Saved entries
◆ ◆ ◆ ◆
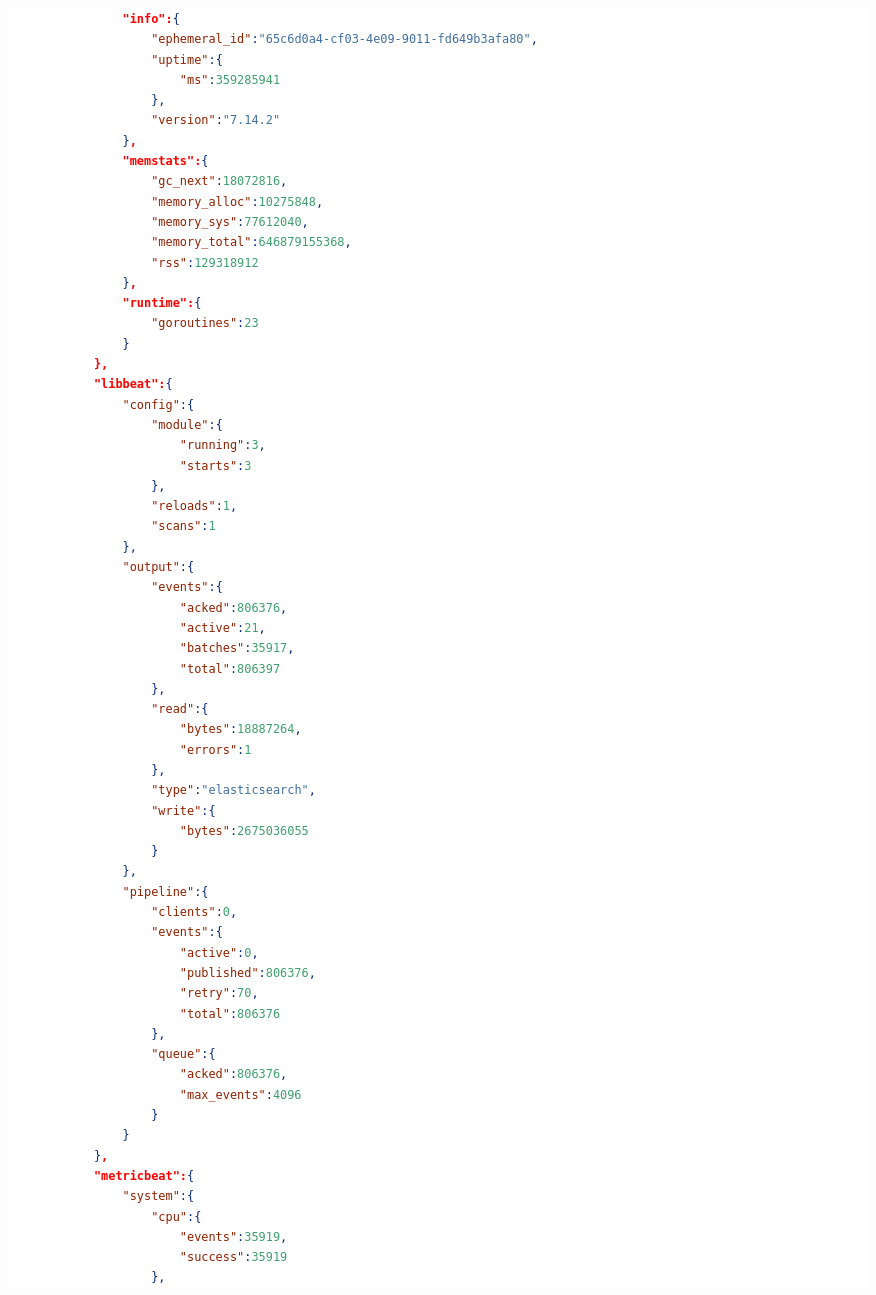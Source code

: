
 ```json
                "info":{
                    "ephemeral_id":"65c6d0a4-cf03-4e09-9011-fd649b3afa80",
                    "uptime":{
                        "ms":359285941
                    },
                    "version":"7.14.2"
                },
                "memstats":{
                    "gc_next":18072816,
                    "memory_alloc":10275848,
                    "memory_sys":77612040,
                    "memory_total":646879155368,
                    "rss":129318912
                },
                "runtime":{
                    "goroutines":23
                }
            },
            "libbeat":{
                "config":{
                    "module":{
                        "running":3,
                        "starts":3
                    },
                    "reloads":1,
                    "scans":1
                },
                "output":{
                    "events":{
                        "acked":806376,
                        "active":21,
                        "batches":35917,
                        "total":806397
                    },
                    "read":{
                        "bytes":18887264,
                        "errors":1
                    },
                    "type":"elasticsearch",
                    "write":{
                        "bytes":2675036055
                    }
                },
                "pipeline":{
                    "clients":0,
                    "events":{
                        "active":0,
                        "published":806376,
                        "retry":70,
                        "total":806376
                    },
                    "queue":{
                        "acked":806376,
                        "max_events":4096
                    }
                }
            },
            "metricbeat":{
                "system":{
                    "cpu":{
                        "events":35919,
                        "success":35919
                    },
```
◆ ◆ ◆ ◆
- _Exercise directions_: Your answer must be every record above, word for word, with no pictures.

- _Response to this task_:
Source code

:
 ```json
                "info":{
                    "ephemeral_id":"65c6d0a4-cf03-4e09-9011-fd649b3afa80",
                    "uptime":{
                        "ms":359285941
                    },
                    "version":"7.14.2"
                },
                "memstats":{
                    "gc_next":18072816,
                    "memory_alloc":10275848,
                    "memory_sys":77612040,
                    "memory_total":646879155368,
                    "rss":129318912
                },
                "runtime":{
                    "goroutines":23
                }
            },
            "libbeat":{
                "config":{
                    "module":{
                        "running":3,
                        "starts":3
                    },
                    "reloads":1,
                    "scans":1
                },
                "output":{
                    "events":{
                        "acked":806376,
                        "active":21,
                        "batches":35917,
                        "total":806397
                    },
                    "read":{
                        "bytes":18887264,
                        "errors":1
                    },
                    "type":"elasticsearch",
                    "write":{
                        "bytes":2675036055
                    }
                },
                "pipeline":{
                    "clients":0,
                    "events":{
                        "active":0,
                        "published":806376,
                        "retry":70,
                        "total":806376
                    },
                    "queue":{
                        "acked":806376,
                        "max_events":4096
                    }
                }
            },
            "metricbeat":{
                "system":{
                    "cpu":{
                        "events":35919,
                        "success":35919
                    },
```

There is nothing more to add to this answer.